FIG. 2 is an exemplary illustration of the apparatus 100. The blade 120 can be movably supported in the apparatus 100 relative to the print assembly 110. The blade 120 position can be adjusted rotationally 220, linearly 210, or can be adjusted by any other method. The blade 120 can be adjusted to achieve a desired spacing 162 between the blade 120 and the print assembly contact surface 112. For example, a heavy blade load can result in a larger blade 120 deflection, which can result in a smaller spacing 162 between the blade 120 and the print assembly contact surface 112, which can result in a larger capacitance.

As shown in the previous embodiment, a lighter blade load can result in a smaller blade 120 deflection, which can result in a larger spacing 160 between the blade 120 and the print assembly contact surface 112, which can result in a smaller capacitance. The resulting capacitance can be used by the sensor 140 or the controller 150 to determine the blade 120 deflection, spacing, interference, and other properties of the blade 120 relative to the print assembly 100 and the print assembly contact surface 112. The appropriate spacing 162, such as a gap, can be determined based on a desired spacing. The capacitance that corresponds to the desired spacing can be determined experimentally or otherwise so that each apparatus in production can have a sensor that adjusts elements of the apparatus 100 to get the correct capacitance value. The correct capacitance can correspond to the correct spacing, and that spacing, based on the geometry of the apparatus 100, can then dictate the correct interference and load of the blade 120.
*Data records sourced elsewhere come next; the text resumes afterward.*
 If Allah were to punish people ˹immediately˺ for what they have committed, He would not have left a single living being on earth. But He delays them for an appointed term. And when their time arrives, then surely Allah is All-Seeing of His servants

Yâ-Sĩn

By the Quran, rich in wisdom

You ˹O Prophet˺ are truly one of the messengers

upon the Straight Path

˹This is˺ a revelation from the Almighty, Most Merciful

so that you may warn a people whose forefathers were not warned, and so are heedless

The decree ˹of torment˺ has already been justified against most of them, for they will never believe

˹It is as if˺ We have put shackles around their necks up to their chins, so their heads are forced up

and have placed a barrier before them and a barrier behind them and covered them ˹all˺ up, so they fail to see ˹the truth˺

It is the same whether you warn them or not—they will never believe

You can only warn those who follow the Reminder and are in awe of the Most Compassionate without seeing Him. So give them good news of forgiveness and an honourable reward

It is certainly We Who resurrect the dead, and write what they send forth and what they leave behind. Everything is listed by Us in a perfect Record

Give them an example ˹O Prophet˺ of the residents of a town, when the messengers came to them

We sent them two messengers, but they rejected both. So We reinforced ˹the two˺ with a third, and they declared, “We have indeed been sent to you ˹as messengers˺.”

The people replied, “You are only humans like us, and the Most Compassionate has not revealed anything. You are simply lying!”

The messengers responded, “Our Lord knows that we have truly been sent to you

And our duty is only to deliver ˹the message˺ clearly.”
The blade load and interference required for good blade operation can be determined from testing. A blade design of blade dimensions and material properties can then be developed to achieve the required blade load and interference that provides good performance. Testing and/or modeling of blade deflection can then determine deflection of the chosen blade design. Measurement of capacitance between the print assembly conductor 114 and the blade conductive layer 130 at the desired deflection can identify a predetermined desired capacitance for good blade operation.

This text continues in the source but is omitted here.